** SUPPLIED ENTRIES **

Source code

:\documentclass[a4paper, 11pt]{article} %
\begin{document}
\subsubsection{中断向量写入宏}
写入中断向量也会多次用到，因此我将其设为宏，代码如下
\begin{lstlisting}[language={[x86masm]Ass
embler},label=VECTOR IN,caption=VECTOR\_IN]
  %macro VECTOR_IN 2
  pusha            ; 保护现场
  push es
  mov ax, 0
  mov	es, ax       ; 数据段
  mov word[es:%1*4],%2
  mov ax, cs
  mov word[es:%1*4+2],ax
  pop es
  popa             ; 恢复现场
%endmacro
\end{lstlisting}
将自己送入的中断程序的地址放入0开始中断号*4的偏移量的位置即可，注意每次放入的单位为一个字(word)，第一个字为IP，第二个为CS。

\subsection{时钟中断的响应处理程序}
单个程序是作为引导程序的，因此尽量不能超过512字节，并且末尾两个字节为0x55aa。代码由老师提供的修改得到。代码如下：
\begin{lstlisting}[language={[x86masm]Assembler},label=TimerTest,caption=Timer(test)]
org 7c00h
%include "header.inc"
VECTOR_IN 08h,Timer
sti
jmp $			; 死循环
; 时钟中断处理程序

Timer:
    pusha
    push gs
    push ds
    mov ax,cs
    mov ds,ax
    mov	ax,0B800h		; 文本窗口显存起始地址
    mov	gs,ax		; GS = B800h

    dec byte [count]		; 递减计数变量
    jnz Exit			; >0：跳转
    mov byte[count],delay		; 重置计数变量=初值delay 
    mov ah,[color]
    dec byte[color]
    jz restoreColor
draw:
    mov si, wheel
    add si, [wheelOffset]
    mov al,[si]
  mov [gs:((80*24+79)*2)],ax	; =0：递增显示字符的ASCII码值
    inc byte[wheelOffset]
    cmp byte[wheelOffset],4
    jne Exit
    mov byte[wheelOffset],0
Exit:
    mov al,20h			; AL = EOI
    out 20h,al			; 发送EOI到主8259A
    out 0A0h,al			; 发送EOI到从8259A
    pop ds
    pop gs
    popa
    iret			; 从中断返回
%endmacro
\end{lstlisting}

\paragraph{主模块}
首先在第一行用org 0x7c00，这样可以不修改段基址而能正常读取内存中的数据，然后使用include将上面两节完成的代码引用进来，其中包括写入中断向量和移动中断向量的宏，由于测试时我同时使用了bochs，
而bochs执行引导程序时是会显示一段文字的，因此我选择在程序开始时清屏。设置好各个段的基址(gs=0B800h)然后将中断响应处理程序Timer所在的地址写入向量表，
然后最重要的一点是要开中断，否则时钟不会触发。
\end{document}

** TASK OBJECTIVE **
When you copy the material, keep every line exactly as it stands.

** OUTPUT FOR THIS EXERCISE **
Source code

:\documentclass[a4paper, 11pt]{article} %
\begin{document}
\subsubsection{中断向量写入宏}
写入中断向量也会多次用到，因此我将其设为宏，代码如下
\begin{lstlisting}[language={[x86masm]Ass
embler},label=VECTOR IN,caption=VECTOR\_IN]
  %macro VECTOR_IN 2
  pusha            ; 保护现场
  push es
  mov ax, 0
  mov	es, ax       ; 数据段
  mov word[es:%1*4],%2
  mov ax, cs
  mov word[es:%1*4+2],ax
  pop es
  popa             ; 恢复现场
%endmacro
\end{lstlisting}
将自己送入的中断程序的地址放入0开始中断号*4的偏移量的位置即可，注意每次放入的单位为一个字(word)，第一个字为IP，第二个为CS。

\subsection{时钟中断的响应处理程序}
单个程序是作为引导程序的，因此尽量不能超过512字节，并且末尾两个字节为0x55aa。代码由老师提供的修改得到。代码如下：
\begin{lstlisting}[language={[x86masm]Assembler},label=TimerTest,caption=Timer(test)]
org 7c00h
%include "header.inc"
VECTOR_IN 08h,Timer
sti
jmp $			; 死循环
; 时钟中断处理程序

Timer:
    pusha
    push gs
    push ds
    mov ax,cs
    mov ds,ax
    mov	ax,0B800h		; 文本窗口显存起始地址
    mov	gs,ax		; GS = B800h

    dec byte [count]		; 递减计数变量
    jnz Exit			; >0：跳转
    mov byte[count],delay		; 重置计数变量=初值delay 
    mov ah,[color]
    dec byte[color]
    jz restoreColor
draw:
    mov si, wheel
    add si, [wheelOffset]
    mov al,[si]
  mov [gs:((80*24+79)*2)],ax	; =0：递增显示字符的ASCII码值
    inc byte[wheelOffset]
    cmp byte[wheelOffset],4
    jne Exit
    mov byte[wheelOffset],0
Exit:
    mov al,20h			; AL = EOI
    out 20h,al			; 发送EOI到主8259A
    out 0A0h,al			; 发送EOI到从8259A
    pop ds
    pop gs
    popa
    iret			; 从中断返回
%endmacro
\end{lstlisting}

\paragraph{主模块}
首先在第一行用org 0x7c00，这样可以不修改段基址而能正常读取内存中的数据，然后使用include将上面两节完成的代码引用进来，其中包括写入中断向量和移动中断向量的宏，由于测试时我同时使用了bochs，
而bochs执行引导程序时是会显示一段文字的，因此我选择在程序开始时清屏。设置好各个段的基址(gs=0B800h)然后将中断响应处理程序Timer所在的地址写入向量表，
然后最重要的一点是要开中断，否则时钟不会触发。
\end{document}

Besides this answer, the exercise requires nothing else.